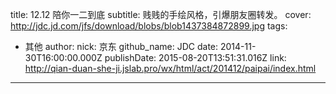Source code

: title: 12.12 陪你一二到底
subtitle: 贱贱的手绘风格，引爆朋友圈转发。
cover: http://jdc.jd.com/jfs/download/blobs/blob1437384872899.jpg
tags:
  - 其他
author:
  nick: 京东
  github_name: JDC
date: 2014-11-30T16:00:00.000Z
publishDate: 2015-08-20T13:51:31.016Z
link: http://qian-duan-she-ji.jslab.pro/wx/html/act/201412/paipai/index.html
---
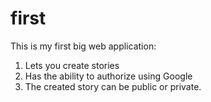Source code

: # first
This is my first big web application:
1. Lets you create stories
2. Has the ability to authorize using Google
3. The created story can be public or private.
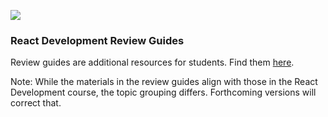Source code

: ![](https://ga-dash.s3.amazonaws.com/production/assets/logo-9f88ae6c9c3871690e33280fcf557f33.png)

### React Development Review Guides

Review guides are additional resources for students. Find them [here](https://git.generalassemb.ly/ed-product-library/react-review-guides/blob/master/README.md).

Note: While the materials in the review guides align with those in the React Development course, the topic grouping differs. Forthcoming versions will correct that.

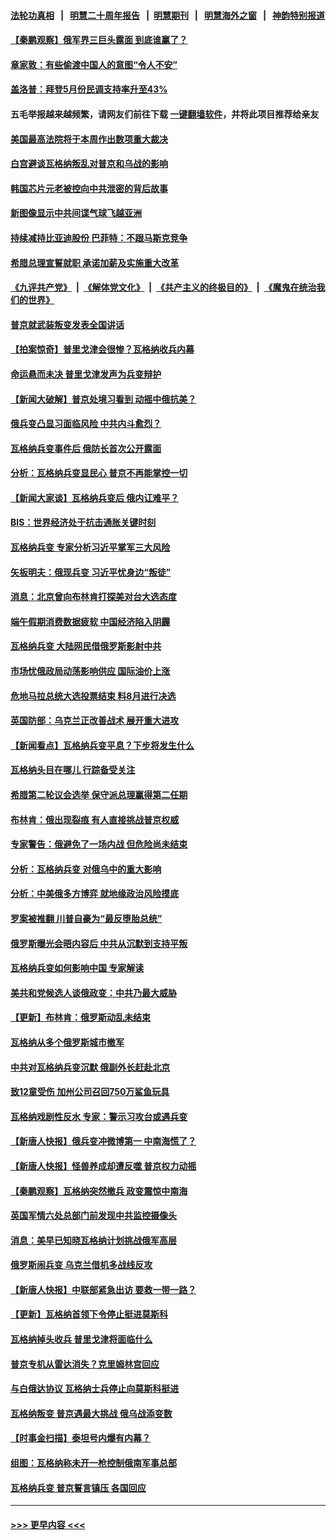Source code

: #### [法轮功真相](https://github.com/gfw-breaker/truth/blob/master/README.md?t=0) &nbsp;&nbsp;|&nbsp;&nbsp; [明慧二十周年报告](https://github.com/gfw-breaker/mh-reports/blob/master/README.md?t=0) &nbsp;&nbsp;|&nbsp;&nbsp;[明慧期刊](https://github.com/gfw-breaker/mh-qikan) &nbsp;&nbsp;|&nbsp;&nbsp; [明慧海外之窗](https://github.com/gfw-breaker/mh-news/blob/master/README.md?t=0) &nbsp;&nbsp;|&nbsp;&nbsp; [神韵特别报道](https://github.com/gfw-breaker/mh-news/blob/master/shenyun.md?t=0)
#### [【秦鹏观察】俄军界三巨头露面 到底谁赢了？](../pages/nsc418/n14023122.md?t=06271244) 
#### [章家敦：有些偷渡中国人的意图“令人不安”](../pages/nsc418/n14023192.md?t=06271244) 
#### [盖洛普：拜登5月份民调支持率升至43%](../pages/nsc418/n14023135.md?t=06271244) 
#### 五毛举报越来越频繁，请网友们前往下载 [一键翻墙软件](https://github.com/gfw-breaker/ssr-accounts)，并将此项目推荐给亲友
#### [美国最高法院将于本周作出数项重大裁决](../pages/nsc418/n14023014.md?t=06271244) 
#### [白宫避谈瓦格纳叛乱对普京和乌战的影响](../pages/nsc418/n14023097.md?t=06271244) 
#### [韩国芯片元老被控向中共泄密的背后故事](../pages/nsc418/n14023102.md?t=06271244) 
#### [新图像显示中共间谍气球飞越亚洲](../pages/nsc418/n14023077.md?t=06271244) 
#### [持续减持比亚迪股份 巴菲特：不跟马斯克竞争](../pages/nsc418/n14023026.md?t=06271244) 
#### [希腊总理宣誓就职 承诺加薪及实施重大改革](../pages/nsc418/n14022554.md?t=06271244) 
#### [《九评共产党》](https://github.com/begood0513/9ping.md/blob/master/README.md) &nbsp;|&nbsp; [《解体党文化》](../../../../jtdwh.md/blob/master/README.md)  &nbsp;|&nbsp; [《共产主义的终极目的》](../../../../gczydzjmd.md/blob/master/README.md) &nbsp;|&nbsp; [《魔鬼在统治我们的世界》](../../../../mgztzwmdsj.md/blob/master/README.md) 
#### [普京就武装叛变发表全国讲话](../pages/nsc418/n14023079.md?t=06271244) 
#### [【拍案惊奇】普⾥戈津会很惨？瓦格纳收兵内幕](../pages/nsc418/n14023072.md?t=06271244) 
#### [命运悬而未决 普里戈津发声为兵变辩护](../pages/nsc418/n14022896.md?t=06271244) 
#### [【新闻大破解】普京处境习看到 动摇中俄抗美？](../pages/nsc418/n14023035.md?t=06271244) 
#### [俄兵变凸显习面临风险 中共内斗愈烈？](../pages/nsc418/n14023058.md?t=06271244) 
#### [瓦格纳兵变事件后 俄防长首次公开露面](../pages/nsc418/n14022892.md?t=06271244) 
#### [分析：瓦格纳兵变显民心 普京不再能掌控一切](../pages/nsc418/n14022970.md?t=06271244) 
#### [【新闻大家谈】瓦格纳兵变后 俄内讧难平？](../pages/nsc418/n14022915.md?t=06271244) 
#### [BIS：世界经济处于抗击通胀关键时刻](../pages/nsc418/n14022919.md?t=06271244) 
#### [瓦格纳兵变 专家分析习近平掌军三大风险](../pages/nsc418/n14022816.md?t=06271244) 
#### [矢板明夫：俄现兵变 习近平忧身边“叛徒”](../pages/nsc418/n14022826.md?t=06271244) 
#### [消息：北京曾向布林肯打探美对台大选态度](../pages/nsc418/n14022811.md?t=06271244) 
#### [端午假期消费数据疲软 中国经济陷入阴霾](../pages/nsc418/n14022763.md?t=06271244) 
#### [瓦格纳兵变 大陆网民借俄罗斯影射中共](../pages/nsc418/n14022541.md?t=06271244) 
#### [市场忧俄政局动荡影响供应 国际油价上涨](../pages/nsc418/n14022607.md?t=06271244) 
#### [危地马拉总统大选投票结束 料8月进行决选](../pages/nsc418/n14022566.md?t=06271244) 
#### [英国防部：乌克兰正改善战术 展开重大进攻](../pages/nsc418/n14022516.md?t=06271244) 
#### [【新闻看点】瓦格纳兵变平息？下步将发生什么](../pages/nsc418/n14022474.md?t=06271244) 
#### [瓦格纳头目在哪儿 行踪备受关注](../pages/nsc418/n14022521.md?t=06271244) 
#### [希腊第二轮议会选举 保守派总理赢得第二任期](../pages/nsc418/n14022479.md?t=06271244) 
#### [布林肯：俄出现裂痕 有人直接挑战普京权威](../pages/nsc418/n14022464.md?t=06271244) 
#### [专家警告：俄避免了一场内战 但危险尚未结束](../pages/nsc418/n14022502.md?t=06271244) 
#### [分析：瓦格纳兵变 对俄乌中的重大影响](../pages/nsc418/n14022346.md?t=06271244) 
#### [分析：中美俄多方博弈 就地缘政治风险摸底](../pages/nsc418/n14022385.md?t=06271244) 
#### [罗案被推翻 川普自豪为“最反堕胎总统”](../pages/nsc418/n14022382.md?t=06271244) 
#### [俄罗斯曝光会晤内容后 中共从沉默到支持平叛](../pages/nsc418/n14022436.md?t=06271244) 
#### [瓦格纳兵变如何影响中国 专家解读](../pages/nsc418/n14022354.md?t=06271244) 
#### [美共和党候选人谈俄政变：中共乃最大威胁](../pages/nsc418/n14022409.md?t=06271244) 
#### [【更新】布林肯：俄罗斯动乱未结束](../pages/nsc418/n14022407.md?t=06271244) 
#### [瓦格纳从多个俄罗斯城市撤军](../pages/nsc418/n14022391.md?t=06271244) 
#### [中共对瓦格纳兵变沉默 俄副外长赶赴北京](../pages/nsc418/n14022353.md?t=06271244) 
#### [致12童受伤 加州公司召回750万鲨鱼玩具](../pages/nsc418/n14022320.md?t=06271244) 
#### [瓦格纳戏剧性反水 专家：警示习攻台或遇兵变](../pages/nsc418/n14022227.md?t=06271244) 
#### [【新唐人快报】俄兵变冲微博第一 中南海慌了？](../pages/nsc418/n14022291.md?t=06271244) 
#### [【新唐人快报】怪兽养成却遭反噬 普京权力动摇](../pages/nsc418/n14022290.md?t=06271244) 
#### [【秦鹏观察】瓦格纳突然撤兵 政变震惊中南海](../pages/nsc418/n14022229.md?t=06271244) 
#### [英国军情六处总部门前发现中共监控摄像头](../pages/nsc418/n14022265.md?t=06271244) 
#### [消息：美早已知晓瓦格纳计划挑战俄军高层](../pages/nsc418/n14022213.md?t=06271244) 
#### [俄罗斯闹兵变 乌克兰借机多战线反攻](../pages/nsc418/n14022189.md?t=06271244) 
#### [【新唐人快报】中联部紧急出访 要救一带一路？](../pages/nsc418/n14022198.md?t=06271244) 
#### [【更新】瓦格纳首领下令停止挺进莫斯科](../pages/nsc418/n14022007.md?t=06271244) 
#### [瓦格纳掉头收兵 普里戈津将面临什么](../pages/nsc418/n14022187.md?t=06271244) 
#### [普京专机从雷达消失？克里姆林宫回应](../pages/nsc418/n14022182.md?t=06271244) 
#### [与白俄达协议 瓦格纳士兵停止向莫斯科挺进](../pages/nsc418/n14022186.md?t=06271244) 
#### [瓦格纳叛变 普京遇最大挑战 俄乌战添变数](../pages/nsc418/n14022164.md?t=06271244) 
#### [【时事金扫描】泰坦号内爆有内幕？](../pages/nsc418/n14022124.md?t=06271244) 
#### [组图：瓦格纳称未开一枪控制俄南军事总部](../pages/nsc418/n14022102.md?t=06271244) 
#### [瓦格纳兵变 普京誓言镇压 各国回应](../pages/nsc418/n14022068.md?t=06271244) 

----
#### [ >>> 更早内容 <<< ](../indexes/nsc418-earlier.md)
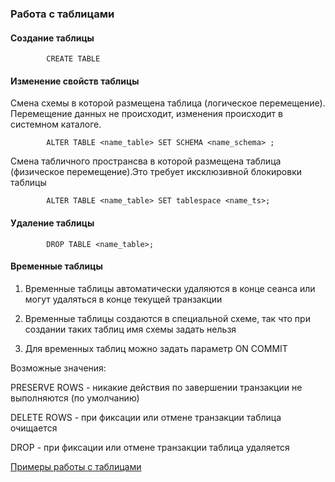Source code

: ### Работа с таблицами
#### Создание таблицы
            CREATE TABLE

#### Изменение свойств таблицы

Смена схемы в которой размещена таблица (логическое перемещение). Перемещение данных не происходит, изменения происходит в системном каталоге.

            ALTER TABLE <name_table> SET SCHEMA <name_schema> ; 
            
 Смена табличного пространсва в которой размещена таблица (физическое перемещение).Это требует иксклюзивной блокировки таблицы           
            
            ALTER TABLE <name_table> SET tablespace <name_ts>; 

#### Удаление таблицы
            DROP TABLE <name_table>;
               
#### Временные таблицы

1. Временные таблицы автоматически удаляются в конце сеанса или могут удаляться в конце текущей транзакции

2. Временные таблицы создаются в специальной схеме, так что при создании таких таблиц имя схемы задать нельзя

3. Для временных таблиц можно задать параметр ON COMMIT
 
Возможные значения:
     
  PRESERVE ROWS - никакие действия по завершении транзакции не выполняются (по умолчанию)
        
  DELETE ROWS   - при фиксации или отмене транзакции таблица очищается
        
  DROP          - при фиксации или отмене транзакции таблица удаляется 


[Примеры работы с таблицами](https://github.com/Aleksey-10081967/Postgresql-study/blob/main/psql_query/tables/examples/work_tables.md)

*What you are asked to do:* Output exactly one stretch of the listing: from the line containing "#### Изменение свойств таблицы" through the line containing "Смена табличного пространсва", both end lines included.

*Exercise answer:*
#### Изменение свойств таблицы

Смена схемы в которой размещена таблица (логическое перемещение). Перемещение данных не происходит, изменения происходит в системном каталоге.

            ALTER TABLE <name_table> SET SCHEMA <name_schema> ; 
            
 Смена табличного пространсва в которой размещена таблица (физическое перемещение).Это требует иксклюзивной блокировки таблицы           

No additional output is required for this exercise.